▶ _DESCRIPTION OF THE TASK_
Quote, word for word, every line starting at the line that contains "- **S - Should**" and ending with the last line of the records; include both of these lines and no others.

▶ _PROVIDED INFORMATION_
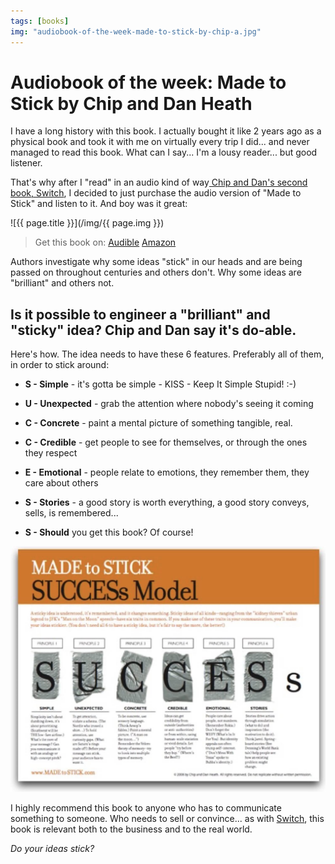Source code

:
```yaml
---
tags: [books]
img: "audiobook-of-the-week-made-to-stick-by-chip-a.jpg"
---
```


# Audiobook of the week: Made to Stick by Chip and Dan Heath


I have a long history with this book. I actually bought it like 2 years ago as a physical book and took it with me on virtually every trip I did... and never managed to read this book. What can I say... I'm a lousy reader... but good listener.

That's why after I "read" in an audio kind of way[ Chip and Dan's second book, Switch](http://michaelnozbe.com/book-review-switch-by-heath-brothers-a-positi), I decided to just purchase the audio version of "Made to Stick" and listen to it. And boy was it great:

<!--More-->

![{{ page.title }}](/img/{{ page.img }})

> Get this book on: [Audible](https://www.audible.com/pd/B002V0QVY6?tag=sliwinski-20) [Amazon](https://www.amazon.com/dp/1400064287?tag=sliwinski-20)

Authors investigate why some ideas "stick" in our heads and are being passed on throughout centuries and others don't. Why some ideas are "brilliant" and others not.

## Is it possible to engineer a "brilliant" and "sticky" idea? Chip and Dan say it's do-able.

Here's how. The idea needs to have these 6 features. Preferably all of them, in order to stick around:

- **S - Simple** - it's gotta be simple - KISS - Keep It Simple Stupid! :-)

- **U - Unexpected** - grab the attention where nobody's seeing it coming

- **C - Concrete** - paint a mental picture of something tangible, real.

- **C - Credible** - get people to see for themselves, or through the ones they respect

- **E - Emotional** - people relate to emotions, they remember them, they care about others

- **S - Stories** - a good story is worth everything, a good story conveys, sells, is remembered...

- **S - Should** you get this book? Of course!

![{{ page.title }} 2](/img/audiobook-of-the-week-made-to-stick-by-chip-a-2.jpg)

I highly recommend this book to anyone who has to communicate something to someone. Who needs to sell or convince... as with [Switch](http://michaelnozbe.com/book-review-switch-by-heath-brothers-a-positi), this book is relevant both to the business and to the real world.

_Do your ideas stick?_



[n]: https://michael.gratis/nozbe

▶ _ANSWER TO THIS PROBLEM_
- **S - Should** you get this book? Of course!

![{{ page.title }} 2](/img/audiobook-of-the-week-made-to-stick-by-chip-a-2.jpg)

I highly recommend this book to anyone who has to communicate something to someone. Who needs to sell or convince... as with [Switch](http://michaelnozbe.com/book-review-switch-by-heath-brothers-a-positi), this book is relevant both to the business and to the real world.

_Do your ideas stick?_



[n]: https://michael.gratis/nozbe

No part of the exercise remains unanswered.